» Task item
Reproduce precisely the lines of the listing below, starting with the line that contains "eigenvalue other than" and stopping after the line that contains "unrelated functions of"; include nothing else.

·····

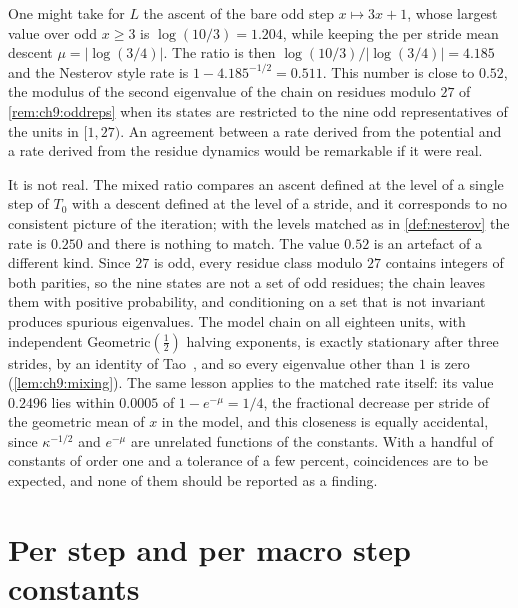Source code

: \begin{remark}\label{rem:ch5:mixing}
One might take for $L$ the ascent of the bare odd step $x\mapsto3x+1$,
whose largest value over odd $x\ge3$ is $\log(10/3)=1.204$, while keeping the
per stride mean descent $\mu=|\log(3/4)|$.  The ratio is then
$\log(10/3)/|\log(3/4)|=4.185$ and the Nesterov style rate is
$1-4.185^{-1/2}=0.511$.  This number is close to $0.52$, the modulus of the
second eigenvalue of the chain on residues modulo $27$ of
\cref{rem:ch9:oddreps} when its states are restricted to the nine odd
representatives of the units in $[1,27)$.  An
agreement between a rate derived from the potential and a rate derived from
the residue dynamics would be remarkable if it were real.

It is not real.  The mixed ratio compares an ascent defined at the level of a
single step of $T_0$ with a descent defined at the level of a stride, and it
corresponds to no consistent picture of the iteration; with the levels
matched as in \cref{def:nesterov} the rate is $0.250$ and there is nothing to
match.  The value $0.52$ is an artefact of a different kind.  Since $27$ is
odd, every residue class modulo $27$ contains integers of both parities, so
the nine states are not a set of odd residues; the chain leaves them with
positive probability, and conditioning on a set that is not invariant produces
spurious eigenvalues.  The model chain on all eighteen units, with independent
Geometric$(\tfrac12)$ halving exponents, is exactly stationary after three
strides, by an identity of Tao~\cite[eq.~(1.21)]{tao2022}, and so every
eigenvalue other than $1$ is zero (\cref{lem:ch9:mixing}).  The same lesson applies to the matched rate itself:
its value $0.2496$ lies within $0.0005$ of $1-e^{-\mu}=1/4$, the
fractional decrease per stride of the geometric mean of $x$ in the model, and
this closeness is equally accidental, since $\kappa^{-1/2}$ and $e^{-\mu}$ are
unrelated functions of the constants.  With a handful of constants of order one and a tolerance of
a few percent, coincidences are to be expected, and none of them should be
reported as a finding.
\end{remark}

\section{Per step and per macro step constants}\label{sec:ch5:perstep}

·····

» Response for this exercise
eigenvalue other than $1$ is zero (\cref{lem:ch9:mixing}).  The same lesson applies to the matched rate itself:
its value $0.2496$ lies within $0.0005$ of $1-e^{-\mu}=1/4$, the
fractional decrease per stride of the geometric mean of $x$ in the model, and
this closeness is equally accidental, since $\kappa^{-1/2}$ and $e^{-\mu}$ are
unrelated functions of the constants.  With a handful of constants of order one and a tolerance of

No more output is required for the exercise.